February 24, 2009 in Finance,Math,Risk

Wired has published an article attacking the Gaussian copula: Recipe for Disaster: The Formula That Killed Wall Street.

It's a very typical "hate the game, not the player" article which finds fault with a tool rather than the people who use it. Not that I completely disagree with the critique - but imagine my surprise when an idea rooted in that obscure statistical field in which I claim expertise showed up on the [digital] glossy front page of a pop sci magazine.

It seems like the Gaussian copula is the new VaR - everyone uses it, everyone claims to know its limitations, but when the world blows up everyone is quick to point fingers at the model. From a mathematical perspective, the two are actually incredibly close, which is perhaps unsurprising given their pitch of "easy risk measurement with minimal parameterization." VaR has dubious use as a relative indicator through time - if day 2's VaR is higher than day 1's VaR, maybe risk increased. But as soon as one applies meaning to the VaR, they have overstepped its utility. The Gaussian copula has similarly limited value - under its assumptions, one can gauge the relative magnitude of risk and price shocks.

In truth, we use oversimplifications like this all the time in finance, in places few pop sci magazines dare tread. Case in point: options pricing. Volatility, like correlation in the Gaussian model, is a plug - it's the number that gets you to the right place. It has no meaning outside a log-normal no-arbitrage zero-drift tax-free world. And yet we use it just fine.

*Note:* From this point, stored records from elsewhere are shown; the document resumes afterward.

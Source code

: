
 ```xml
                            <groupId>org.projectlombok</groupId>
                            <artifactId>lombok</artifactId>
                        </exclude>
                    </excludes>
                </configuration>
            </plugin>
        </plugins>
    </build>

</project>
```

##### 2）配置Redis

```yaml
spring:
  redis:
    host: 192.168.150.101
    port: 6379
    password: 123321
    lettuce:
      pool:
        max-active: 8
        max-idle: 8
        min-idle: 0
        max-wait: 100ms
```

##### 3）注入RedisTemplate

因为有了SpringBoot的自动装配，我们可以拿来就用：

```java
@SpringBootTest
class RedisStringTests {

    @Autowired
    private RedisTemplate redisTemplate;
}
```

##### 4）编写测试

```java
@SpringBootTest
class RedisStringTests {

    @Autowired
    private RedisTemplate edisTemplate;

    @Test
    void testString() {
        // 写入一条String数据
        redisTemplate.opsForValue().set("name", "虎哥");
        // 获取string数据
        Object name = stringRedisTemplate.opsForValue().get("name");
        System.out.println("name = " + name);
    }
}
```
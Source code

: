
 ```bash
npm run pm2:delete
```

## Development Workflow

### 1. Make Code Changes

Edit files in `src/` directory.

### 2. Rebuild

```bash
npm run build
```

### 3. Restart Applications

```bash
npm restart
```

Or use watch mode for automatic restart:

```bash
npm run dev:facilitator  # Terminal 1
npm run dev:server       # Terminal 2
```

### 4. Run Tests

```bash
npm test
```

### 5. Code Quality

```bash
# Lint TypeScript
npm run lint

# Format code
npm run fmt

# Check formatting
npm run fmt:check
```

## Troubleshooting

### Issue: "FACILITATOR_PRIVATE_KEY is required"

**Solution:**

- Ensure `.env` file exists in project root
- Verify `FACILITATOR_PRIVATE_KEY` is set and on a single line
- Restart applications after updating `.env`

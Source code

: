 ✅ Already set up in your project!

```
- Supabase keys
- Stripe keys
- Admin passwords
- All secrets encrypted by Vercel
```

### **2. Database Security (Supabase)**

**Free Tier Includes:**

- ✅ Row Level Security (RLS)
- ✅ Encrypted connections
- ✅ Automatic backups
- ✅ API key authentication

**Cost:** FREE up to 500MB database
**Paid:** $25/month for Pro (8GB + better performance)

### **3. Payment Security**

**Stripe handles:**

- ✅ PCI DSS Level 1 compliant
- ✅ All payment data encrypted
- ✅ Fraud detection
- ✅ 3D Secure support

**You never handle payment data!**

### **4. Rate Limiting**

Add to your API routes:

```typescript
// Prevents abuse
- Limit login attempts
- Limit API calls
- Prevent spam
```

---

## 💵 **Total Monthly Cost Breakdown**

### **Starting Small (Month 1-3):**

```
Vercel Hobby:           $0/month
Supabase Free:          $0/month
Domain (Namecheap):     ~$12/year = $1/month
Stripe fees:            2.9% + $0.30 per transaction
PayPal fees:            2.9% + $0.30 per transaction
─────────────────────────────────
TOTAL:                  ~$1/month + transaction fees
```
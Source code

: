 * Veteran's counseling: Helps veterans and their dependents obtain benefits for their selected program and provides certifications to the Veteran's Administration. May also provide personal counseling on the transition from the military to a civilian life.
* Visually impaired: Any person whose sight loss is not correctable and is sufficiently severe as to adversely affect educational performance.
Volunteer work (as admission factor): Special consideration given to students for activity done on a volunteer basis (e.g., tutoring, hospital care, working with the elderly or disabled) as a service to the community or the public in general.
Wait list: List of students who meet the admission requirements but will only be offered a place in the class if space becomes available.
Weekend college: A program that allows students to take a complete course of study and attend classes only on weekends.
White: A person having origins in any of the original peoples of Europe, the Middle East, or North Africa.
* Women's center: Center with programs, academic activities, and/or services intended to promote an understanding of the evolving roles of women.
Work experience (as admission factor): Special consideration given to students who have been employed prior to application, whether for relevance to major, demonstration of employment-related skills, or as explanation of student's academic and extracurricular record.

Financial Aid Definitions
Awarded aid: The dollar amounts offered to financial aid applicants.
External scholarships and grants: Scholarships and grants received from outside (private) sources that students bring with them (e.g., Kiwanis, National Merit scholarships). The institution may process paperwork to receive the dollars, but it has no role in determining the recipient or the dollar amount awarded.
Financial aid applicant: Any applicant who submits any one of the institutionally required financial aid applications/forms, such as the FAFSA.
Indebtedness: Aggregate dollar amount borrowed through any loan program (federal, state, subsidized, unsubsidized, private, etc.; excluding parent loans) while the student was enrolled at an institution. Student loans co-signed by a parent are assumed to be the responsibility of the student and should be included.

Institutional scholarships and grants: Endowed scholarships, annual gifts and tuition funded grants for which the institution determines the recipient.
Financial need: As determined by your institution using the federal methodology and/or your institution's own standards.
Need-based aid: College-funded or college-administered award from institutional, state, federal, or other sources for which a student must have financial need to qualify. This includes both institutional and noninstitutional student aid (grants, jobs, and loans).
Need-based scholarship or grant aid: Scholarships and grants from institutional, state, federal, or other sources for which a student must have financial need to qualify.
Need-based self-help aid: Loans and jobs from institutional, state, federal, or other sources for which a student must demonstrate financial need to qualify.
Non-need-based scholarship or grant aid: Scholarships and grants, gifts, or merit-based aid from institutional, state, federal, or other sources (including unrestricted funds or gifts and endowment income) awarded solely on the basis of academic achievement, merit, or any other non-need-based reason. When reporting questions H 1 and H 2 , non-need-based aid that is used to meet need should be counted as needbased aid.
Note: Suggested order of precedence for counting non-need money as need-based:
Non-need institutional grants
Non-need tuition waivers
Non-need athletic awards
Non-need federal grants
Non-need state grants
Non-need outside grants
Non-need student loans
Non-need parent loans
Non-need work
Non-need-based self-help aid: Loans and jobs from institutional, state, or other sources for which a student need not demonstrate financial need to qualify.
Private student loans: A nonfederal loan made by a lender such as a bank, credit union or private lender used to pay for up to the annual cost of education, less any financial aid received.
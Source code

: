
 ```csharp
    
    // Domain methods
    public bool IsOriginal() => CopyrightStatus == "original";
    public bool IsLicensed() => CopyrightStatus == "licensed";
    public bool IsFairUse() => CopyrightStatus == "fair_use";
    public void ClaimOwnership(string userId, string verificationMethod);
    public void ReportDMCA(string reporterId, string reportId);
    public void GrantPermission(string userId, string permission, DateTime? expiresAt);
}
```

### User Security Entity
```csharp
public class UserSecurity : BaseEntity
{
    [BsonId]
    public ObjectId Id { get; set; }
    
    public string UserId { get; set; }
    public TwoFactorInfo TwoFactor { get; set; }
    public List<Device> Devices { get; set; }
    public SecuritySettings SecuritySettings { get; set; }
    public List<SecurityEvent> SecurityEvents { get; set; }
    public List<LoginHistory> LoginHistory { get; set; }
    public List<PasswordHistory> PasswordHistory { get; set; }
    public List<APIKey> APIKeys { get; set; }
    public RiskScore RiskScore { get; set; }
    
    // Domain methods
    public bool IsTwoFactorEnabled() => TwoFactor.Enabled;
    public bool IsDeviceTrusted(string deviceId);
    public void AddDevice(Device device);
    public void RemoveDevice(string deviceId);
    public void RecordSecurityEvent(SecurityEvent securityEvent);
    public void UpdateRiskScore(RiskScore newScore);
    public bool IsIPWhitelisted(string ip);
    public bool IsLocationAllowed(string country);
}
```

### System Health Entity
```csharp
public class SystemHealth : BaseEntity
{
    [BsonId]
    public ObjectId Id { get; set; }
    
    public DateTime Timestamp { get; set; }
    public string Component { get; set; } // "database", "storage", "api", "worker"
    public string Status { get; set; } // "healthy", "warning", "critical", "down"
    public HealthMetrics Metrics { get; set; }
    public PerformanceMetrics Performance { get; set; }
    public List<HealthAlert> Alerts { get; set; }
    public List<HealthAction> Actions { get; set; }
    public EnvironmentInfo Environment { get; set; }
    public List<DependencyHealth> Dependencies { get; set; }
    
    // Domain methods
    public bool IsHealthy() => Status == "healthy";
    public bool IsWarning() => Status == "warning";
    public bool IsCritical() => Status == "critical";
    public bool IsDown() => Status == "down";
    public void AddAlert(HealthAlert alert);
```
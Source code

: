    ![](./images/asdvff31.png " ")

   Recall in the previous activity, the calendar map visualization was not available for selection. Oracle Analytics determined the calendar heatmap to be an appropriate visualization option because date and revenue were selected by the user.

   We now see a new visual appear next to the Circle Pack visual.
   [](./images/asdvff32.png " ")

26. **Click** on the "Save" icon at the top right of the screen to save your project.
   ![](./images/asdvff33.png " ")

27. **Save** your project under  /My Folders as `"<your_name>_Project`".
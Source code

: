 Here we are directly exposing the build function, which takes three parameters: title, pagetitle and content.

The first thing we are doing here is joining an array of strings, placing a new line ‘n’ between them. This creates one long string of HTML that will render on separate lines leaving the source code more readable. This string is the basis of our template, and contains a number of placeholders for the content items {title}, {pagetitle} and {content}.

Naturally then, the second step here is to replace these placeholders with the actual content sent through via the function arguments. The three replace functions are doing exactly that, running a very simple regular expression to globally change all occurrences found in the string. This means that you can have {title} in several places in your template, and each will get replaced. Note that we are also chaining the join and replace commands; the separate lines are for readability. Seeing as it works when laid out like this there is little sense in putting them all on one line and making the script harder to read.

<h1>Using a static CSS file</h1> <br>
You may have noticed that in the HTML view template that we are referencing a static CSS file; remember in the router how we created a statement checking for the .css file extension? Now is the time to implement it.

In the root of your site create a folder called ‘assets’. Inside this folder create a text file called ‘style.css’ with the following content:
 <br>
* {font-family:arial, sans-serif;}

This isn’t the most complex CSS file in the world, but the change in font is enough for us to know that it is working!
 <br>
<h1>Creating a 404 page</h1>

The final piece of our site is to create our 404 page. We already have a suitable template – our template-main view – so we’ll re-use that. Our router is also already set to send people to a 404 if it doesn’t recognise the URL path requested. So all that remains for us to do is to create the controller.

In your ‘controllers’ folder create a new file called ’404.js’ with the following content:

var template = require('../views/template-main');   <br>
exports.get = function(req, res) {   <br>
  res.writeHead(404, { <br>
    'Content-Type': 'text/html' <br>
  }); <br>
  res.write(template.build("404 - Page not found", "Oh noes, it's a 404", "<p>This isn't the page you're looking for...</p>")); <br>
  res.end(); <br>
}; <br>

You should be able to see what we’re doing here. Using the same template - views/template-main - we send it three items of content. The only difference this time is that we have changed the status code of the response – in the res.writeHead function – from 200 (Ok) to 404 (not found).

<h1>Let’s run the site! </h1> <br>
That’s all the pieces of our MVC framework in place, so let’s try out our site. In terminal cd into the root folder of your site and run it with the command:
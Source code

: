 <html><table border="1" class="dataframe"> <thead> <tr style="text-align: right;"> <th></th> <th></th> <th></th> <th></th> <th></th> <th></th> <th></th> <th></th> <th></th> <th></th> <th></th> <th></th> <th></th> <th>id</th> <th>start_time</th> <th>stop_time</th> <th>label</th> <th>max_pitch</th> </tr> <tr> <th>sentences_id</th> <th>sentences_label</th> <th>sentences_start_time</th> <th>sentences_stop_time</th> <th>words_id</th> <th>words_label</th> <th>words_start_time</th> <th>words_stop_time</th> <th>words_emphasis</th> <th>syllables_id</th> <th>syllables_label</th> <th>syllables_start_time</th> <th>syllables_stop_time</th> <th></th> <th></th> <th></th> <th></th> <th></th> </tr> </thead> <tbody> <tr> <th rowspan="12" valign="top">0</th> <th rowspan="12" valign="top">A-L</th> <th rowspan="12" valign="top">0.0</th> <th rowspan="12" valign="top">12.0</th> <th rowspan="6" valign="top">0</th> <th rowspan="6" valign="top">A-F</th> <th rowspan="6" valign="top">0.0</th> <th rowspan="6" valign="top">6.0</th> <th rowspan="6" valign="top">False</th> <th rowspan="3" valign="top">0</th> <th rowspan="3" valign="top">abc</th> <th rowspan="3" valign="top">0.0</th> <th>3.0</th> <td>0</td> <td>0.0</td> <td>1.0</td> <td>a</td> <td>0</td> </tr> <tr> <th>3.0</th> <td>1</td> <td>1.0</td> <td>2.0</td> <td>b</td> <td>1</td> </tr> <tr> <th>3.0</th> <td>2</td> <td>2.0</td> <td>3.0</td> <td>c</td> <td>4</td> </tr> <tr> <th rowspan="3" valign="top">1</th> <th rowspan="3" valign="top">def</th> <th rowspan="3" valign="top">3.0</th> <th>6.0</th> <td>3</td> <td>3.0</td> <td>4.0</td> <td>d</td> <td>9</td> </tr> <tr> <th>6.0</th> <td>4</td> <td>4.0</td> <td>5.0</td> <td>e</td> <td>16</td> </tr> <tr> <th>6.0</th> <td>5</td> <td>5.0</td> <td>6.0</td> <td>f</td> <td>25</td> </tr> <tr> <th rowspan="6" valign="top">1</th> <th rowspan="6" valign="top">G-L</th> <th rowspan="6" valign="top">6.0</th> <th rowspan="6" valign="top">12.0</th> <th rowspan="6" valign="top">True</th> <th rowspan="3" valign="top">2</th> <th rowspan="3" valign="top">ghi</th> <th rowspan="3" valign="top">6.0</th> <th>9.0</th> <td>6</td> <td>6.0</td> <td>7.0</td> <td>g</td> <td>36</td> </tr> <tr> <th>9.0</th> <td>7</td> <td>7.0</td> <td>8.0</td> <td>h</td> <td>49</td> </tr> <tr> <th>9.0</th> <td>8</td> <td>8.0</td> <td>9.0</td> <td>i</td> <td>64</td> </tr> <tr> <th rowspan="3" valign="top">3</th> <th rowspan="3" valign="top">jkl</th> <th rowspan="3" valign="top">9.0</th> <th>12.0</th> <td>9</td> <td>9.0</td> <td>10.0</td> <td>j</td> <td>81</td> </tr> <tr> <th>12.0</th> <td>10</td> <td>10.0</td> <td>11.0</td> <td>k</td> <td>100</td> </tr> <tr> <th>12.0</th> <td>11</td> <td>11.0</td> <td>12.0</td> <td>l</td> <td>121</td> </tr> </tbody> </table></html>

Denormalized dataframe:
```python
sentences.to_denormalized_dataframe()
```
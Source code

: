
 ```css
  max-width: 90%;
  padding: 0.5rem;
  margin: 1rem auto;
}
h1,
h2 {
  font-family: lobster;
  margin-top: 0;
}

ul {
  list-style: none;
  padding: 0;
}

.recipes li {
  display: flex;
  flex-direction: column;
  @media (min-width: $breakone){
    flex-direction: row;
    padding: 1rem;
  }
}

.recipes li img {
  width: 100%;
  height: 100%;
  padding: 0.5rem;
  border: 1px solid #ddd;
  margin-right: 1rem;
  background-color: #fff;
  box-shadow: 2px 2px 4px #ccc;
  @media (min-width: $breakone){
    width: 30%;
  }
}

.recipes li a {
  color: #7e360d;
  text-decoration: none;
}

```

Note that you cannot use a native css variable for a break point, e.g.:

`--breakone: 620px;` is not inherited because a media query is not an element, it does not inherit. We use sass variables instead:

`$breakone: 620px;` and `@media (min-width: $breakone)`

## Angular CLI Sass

The Gaussian copula may be a poor fit to reality, but it's good math. It's simple and gets a reasonable approximation. In the next month the credit world will officially adopt a newly open-source JP Morgan model for all CDS pricing. Like the Gaussian copula and VaR - two other JP Morgan innovations - this model oversimplifies the world in order to provide an easy view of pricing and risk. Does that make it bad? Certainly not. The fault is with the trader, risk manager, or analyst who blindly adopted the model without thought.

Surely if a man with an exotic flamethrower accidentally burnt his village down, we would blame the man and not the unfamiliar machine for causing the damage.

I'm definitely not a supporter of the financial applicability of the Gaussian copula - I spent a good chunk of my academic career ranting against it - but, just as with VaR, much of the the fault lies with the users and not the mathematics.